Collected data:
━━━━━━━━━━━━━━━━━━━━
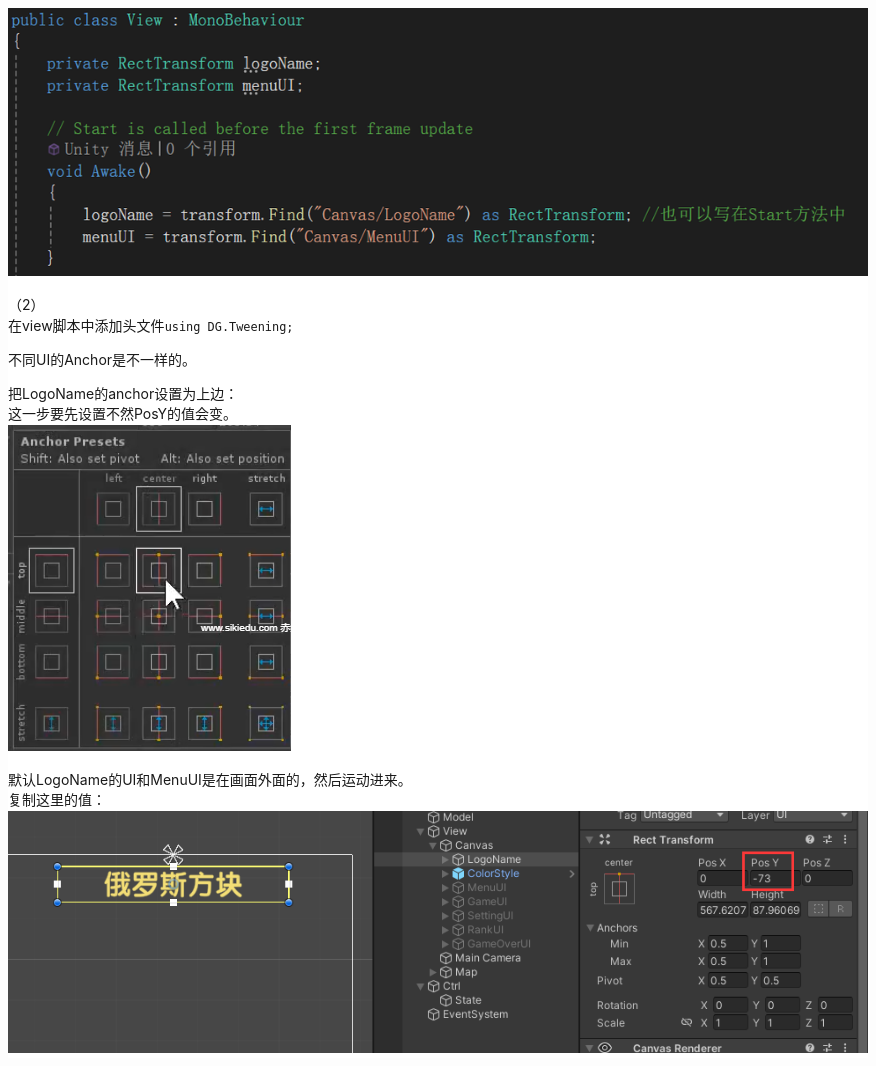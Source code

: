 ![picture 64](images/4c280ad3f967aa5a92cbed0327b3533935e49f75a66860b77b6ce2b99c3d5e1a.png)  

（2）  
在view脚本中添加头文件`using DG.Tweening;`

不同UI的Anchor是不一样的。  

把LogoName的anchor设置为上边：   
这一步要先设置不然PosY的值会变。   
![picture 68](images/def3ab8abab124e26f8d348a29b1e21115bb1ced4a8a78db5079602edd347302.png) 

默认LogoName的UI和MenuUI是在画面外面的，然后运动进来。  
复制这里的值：  
![picture 65](images/fed7352d67f96c4d93c2756e083825de1a058e5299ea8bc3b0239c17990bda29.png)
━━━━━━━━━━━━━━━━━━━━
**What to work on:** After locating the line that holds "把LogoName的anchor设置为上边：", print it and each line after it through the end of the data, exactly as it stands.

**Task result:**
把LogoName的anchor设置为上边：   
这一步要先设置不然PosY的值会变。   
![picture 68](images/def3ab8abab124e26f8d348a29b1e21115bb1ced4a8a78db5079602edd347302.png) 

默认LogoName的UI和MenuUI是在画面外面的，然后运动进来。  
复制这里的值：  
![picture 65](images/fed7352d67f96c4d93c2756e083825de1a058e5299ea8bc3b0239c17990bda29.png)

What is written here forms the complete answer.